Task brief:
Begin at the top of the entries below and write out every line through the one containing "settle against a", excluding pictures.

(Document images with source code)

◆ ◆ ◆

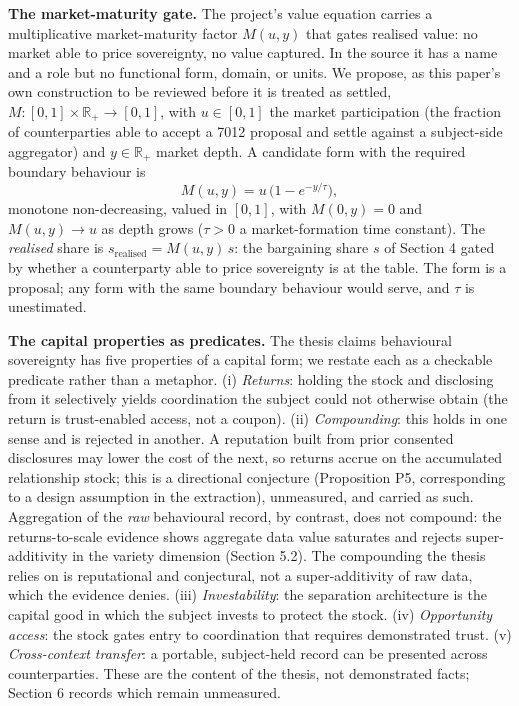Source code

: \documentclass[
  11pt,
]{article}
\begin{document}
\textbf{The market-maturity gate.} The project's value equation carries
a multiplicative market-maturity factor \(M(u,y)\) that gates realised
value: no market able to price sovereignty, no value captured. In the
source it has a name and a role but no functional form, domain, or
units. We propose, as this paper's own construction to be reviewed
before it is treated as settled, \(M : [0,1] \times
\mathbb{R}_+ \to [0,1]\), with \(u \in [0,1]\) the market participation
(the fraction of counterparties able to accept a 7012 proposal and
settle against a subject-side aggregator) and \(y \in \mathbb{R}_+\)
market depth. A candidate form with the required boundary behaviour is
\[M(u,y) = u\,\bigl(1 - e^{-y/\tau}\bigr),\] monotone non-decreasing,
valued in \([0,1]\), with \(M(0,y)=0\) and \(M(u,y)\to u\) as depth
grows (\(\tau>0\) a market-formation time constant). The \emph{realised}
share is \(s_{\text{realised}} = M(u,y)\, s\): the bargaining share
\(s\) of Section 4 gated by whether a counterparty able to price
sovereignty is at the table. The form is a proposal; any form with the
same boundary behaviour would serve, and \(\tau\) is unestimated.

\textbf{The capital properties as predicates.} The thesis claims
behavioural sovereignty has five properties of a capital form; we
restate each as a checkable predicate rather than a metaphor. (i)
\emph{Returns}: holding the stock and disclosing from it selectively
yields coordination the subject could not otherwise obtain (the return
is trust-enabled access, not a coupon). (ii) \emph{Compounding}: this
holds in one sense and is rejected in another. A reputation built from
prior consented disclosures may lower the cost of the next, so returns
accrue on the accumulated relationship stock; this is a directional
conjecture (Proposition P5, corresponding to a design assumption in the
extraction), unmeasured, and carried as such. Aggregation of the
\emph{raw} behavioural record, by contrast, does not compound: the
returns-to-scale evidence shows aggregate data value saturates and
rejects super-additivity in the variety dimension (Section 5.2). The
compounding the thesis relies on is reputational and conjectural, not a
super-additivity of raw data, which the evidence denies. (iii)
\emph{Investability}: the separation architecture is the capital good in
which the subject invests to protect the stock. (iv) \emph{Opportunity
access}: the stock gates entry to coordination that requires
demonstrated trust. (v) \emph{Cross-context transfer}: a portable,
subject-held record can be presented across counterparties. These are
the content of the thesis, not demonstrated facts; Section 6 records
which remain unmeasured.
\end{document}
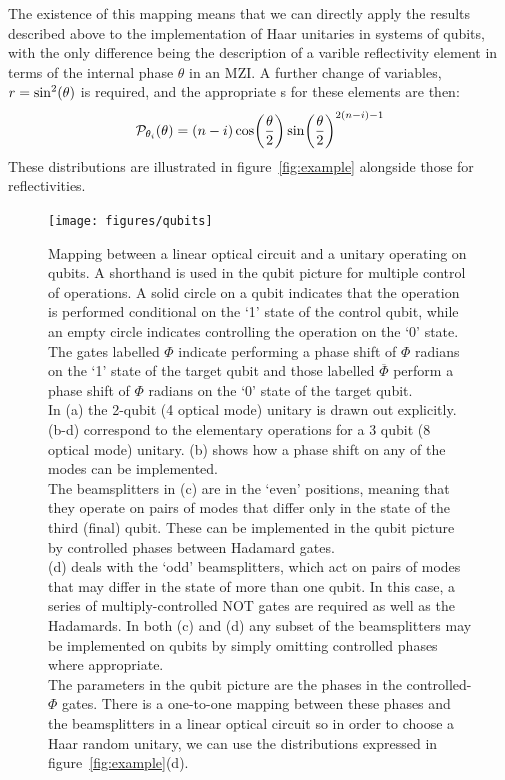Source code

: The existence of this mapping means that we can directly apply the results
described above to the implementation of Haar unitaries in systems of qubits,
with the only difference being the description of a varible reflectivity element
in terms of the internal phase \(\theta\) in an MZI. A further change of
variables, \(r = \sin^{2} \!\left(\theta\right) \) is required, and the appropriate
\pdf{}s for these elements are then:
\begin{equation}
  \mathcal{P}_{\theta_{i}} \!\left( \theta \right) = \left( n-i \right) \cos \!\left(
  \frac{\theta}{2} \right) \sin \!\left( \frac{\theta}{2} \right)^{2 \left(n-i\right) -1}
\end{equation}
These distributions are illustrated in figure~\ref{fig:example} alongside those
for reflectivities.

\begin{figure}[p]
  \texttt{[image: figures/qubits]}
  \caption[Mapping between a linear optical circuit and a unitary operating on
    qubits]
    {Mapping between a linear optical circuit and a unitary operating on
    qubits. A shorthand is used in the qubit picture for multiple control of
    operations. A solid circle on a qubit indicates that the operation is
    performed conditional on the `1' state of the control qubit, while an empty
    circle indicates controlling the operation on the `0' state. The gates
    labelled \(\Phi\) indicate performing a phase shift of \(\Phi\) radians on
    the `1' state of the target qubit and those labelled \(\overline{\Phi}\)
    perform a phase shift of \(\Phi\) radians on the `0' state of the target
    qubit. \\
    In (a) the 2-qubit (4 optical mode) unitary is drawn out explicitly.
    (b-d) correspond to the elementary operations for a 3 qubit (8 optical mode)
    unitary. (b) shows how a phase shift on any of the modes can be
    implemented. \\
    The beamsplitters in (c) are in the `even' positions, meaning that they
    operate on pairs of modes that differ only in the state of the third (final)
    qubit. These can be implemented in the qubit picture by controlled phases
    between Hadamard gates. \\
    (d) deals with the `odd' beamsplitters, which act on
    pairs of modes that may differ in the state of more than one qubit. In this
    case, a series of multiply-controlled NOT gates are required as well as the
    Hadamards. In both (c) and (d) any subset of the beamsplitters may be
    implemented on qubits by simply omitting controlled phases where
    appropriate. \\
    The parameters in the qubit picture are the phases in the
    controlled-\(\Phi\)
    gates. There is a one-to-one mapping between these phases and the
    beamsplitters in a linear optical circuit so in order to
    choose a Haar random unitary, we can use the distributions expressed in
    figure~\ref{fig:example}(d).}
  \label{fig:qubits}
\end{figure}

◆ ◆ ◆

Your response:
Source code

: \documentclass[
  11pt,
]{article}
\begin{document}
\textbf{The market-maturity gate.} The project's value equation carries
a multiplicative market-maturity factor \(M(u,y)\) that gates realised
value: no market able to price sovereignty, no value captured. In the
source it has a name and a role but no functional form, domain, or
units. We propose, as this paper's own construction to be reviewed
before it is treated as settled, \(M : [0,1] \times
\mathbb{R}_+ \to [0,1]\), with \(u \in [0,1]\) the market participation
(the fraction of counterparties able to accept a 7012 proposal and
settle against a subject-side aggregator) and \(y \in \mathbb{R}_+\)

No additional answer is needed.